Ferrous scrap remains in limited supply, prompting predictions that scrap prices will settle still higher in June, on top of the big increase in May. Steel Market Update sources forecast an increase of $10-20 per ton for obsolete grades and $20-30 per ton for prime grades in June from May levels. Higher scrap prices may lend support to the higher finished steel prices announced by the mills this month.
In May, ferrous scrap prices settled up $30 per ton for shred and up $40-50 per ton for busheling as coronavirus shutdowns disrupted scrap generation and collection. While demand is expected to improve next month as government restrictions ease and more manufacturers reopen, scrap supplies are likely to remain tight for a while.
“I expect the June ferrous scrap trade to resemble the May trade except prime scrap will likely be tighter as dealers will have shipped most of what they had and big manufacturing is still in the early stages of getting back to work. Demand should be a little better too,” said one dealer in the Northeast.
Obsolete flows are mediocre though improving slightly each week.

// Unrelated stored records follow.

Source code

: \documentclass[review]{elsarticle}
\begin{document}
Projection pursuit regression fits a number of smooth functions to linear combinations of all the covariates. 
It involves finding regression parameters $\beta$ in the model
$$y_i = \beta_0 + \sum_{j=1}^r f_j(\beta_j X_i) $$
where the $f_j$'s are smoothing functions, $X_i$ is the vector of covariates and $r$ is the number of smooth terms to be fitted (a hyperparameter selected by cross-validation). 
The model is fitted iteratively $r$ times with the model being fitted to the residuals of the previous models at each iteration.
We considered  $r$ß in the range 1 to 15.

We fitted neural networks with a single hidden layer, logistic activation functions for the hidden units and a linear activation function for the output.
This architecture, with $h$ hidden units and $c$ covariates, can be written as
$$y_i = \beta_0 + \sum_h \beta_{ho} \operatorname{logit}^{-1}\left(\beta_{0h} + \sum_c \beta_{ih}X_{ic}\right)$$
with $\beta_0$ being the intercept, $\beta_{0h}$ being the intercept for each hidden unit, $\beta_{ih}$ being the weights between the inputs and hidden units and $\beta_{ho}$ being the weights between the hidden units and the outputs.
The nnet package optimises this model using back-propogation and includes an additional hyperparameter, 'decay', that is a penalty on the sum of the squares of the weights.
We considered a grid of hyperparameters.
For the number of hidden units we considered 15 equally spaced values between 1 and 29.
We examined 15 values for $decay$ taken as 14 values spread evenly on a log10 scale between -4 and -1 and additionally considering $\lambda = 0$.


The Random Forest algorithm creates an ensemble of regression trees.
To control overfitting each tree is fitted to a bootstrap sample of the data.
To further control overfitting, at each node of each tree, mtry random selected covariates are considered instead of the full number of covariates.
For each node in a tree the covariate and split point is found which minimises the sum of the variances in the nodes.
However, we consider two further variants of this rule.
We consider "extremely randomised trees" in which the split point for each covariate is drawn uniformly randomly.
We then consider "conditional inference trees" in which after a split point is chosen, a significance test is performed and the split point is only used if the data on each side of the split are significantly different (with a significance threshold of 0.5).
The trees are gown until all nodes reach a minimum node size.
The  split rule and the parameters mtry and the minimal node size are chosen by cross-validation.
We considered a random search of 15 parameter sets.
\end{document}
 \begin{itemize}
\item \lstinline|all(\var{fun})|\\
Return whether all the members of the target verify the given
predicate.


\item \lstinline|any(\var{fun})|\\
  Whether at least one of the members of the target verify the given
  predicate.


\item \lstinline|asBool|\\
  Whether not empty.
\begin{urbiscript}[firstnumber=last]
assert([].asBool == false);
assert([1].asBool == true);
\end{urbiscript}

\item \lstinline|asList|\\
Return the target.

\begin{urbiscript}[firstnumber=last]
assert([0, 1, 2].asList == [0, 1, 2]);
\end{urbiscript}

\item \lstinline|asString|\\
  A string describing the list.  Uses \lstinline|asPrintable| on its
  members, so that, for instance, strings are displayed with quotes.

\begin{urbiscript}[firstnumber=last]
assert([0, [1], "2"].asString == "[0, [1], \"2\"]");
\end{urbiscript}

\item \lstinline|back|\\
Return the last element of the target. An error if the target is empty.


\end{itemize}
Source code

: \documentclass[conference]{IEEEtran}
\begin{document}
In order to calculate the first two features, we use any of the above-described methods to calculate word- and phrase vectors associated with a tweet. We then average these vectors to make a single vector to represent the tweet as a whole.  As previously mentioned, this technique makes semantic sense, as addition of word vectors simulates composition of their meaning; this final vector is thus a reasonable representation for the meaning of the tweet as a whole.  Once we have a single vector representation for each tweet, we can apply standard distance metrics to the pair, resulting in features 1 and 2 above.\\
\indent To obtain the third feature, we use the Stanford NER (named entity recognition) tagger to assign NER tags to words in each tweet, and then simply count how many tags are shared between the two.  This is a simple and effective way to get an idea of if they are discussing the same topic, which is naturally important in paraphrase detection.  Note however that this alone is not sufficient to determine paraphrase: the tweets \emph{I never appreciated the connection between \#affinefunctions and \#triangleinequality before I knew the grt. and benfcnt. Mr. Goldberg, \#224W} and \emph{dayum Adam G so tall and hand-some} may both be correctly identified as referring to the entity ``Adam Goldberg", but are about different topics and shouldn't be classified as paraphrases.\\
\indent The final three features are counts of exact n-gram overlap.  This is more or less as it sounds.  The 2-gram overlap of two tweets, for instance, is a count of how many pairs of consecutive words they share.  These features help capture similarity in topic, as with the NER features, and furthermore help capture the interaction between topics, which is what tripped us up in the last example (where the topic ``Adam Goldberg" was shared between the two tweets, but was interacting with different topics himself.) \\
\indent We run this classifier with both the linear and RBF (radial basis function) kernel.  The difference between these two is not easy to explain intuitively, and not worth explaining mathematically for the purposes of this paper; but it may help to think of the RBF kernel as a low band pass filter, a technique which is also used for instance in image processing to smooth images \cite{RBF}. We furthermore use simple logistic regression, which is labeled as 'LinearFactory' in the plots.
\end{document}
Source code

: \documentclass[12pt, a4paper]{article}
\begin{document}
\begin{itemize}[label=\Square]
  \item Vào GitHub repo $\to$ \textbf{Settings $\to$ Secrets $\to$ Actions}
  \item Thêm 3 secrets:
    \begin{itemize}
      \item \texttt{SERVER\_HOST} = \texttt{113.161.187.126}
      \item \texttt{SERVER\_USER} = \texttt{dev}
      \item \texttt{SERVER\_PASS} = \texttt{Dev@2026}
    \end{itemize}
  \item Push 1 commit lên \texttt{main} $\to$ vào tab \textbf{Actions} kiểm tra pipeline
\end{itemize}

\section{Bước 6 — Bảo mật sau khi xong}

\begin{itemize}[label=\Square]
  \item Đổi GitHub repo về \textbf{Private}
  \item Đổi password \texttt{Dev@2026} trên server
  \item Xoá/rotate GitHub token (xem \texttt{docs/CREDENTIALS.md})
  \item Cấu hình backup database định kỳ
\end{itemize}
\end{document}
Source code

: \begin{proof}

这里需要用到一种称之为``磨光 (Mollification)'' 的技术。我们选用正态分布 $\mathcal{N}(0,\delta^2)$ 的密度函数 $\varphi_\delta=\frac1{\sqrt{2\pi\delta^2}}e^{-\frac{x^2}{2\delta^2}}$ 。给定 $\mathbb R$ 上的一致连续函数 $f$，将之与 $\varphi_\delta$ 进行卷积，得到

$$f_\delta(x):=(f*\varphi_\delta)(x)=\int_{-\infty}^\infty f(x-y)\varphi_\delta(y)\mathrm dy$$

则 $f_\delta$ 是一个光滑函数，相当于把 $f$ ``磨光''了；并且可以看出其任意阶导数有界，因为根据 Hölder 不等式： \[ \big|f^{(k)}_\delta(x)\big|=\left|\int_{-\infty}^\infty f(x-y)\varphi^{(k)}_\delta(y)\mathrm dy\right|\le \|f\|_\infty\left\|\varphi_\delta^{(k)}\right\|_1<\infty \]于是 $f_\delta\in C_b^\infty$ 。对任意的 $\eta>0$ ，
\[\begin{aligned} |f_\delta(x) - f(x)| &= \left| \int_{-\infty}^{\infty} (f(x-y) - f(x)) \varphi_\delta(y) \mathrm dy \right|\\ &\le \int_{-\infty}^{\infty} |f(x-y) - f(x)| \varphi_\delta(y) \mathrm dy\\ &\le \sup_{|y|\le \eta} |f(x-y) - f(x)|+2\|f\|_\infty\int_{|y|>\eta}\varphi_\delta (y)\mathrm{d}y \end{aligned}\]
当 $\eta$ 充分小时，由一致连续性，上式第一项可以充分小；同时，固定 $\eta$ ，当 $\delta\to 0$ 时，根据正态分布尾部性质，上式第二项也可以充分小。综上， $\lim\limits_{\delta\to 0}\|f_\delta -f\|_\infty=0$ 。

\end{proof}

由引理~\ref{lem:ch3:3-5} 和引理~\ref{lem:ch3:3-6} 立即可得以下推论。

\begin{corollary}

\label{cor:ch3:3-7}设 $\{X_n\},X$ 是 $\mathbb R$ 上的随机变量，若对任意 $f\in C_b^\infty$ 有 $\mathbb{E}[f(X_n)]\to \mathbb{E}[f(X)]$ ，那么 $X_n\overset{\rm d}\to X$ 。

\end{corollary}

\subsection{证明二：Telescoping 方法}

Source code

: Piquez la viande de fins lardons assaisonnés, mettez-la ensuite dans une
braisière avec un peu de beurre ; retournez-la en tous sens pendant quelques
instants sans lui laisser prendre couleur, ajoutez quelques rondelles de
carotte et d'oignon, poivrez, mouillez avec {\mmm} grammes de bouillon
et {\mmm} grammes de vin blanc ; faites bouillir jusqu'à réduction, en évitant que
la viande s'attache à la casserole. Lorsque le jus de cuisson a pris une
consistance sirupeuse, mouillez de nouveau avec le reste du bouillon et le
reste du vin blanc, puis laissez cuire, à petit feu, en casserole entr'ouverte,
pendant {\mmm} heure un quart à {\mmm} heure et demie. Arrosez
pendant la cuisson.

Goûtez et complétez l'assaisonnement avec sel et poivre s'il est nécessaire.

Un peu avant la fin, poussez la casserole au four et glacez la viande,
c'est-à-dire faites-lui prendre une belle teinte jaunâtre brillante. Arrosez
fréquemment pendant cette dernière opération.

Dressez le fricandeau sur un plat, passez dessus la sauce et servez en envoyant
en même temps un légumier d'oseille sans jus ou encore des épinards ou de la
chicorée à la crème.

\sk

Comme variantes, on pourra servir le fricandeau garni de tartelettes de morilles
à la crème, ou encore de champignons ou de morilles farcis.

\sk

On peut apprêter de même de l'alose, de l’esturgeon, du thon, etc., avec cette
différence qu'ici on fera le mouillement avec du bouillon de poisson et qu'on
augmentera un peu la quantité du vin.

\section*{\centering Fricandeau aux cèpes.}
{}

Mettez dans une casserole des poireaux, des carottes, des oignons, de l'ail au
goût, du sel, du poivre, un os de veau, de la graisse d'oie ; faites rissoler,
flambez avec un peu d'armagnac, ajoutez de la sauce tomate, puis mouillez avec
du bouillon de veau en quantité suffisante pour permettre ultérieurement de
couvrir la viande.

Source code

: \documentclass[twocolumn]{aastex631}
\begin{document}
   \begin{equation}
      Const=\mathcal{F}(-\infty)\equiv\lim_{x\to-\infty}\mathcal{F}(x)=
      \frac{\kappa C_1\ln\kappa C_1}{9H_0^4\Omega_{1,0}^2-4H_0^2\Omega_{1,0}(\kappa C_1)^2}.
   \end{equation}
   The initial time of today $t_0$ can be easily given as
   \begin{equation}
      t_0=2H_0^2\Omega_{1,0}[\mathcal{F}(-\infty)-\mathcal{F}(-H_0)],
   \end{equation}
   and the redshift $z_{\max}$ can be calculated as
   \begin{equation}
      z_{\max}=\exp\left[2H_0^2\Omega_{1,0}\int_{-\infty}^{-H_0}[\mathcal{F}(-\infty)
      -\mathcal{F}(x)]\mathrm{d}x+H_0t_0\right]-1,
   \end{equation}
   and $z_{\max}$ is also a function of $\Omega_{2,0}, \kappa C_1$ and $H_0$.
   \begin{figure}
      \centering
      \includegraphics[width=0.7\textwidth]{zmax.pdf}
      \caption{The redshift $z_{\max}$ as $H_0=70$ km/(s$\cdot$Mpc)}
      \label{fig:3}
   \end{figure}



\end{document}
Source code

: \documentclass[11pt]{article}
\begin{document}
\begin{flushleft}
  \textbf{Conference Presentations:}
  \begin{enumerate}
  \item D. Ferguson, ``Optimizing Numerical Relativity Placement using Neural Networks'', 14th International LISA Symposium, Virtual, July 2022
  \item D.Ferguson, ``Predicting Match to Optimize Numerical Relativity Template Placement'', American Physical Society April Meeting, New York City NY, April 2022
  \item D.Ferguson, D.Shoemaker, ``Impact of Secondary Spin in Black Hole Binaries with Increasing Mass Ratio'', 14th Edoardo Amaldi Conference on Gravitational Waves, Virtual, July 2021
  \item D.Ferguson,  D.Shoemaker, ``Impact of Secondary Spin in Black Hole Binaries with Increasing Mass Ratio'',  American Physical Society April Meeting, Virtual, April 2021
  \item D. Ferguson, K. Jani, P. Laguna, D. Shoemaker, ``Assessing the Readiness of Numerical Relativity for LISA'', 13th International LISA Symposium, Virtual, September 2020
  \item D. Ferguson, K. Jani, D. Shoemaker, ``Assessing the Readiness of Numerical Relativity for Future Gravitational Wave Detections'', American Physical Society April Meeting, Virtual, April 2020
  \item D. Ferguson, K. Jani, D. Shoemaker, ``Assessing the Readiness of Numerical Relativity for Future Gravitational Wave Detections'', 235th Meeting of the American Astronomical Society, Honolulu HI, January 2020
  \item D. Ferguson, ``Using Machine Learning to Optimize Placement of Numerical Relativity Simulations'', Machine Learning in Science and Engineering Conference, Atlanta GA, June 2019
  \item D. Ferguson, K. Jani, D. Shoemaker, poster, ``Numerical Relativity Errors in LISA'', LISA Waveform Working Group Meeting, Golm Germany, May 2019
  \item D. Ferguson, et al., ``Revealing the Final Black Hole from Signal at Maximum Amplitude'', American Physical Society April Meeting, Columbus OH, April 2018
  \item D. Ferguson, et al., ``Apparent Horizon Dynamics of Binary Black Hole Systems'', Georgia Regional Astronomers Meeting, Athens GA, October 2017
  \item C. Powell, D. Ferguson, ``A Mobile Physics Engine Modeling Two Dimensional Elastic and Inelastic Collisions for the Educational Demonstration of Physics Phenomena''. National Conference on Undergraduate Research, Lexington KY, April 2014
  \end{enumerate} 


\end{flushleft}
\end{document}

Shredders are fighting over what little feedstock can be bought. Export prices are generally stable and export dock inventories remain very tight, he added.
Pig Iron Market Warning
One Steel Market Update source offers the following assessment of the global pig iron market:
“USA mills bought pig iron earlier this month for delivery in August, possibly July, at prices of about $305/MT CFR. They wanted to buy cheaper but couldn’t because of Chinese demand. This situation was happening even prior to the virus scare. The Chinese view pig iron as an economical alternative to both high domestic scrap prices and to a stubbornly high iron ore market. This is in contrast to usage in the USA, where it is used to wash down the residual alloys in the scrap to which they already have access to produce quality flat-roll in EAFs.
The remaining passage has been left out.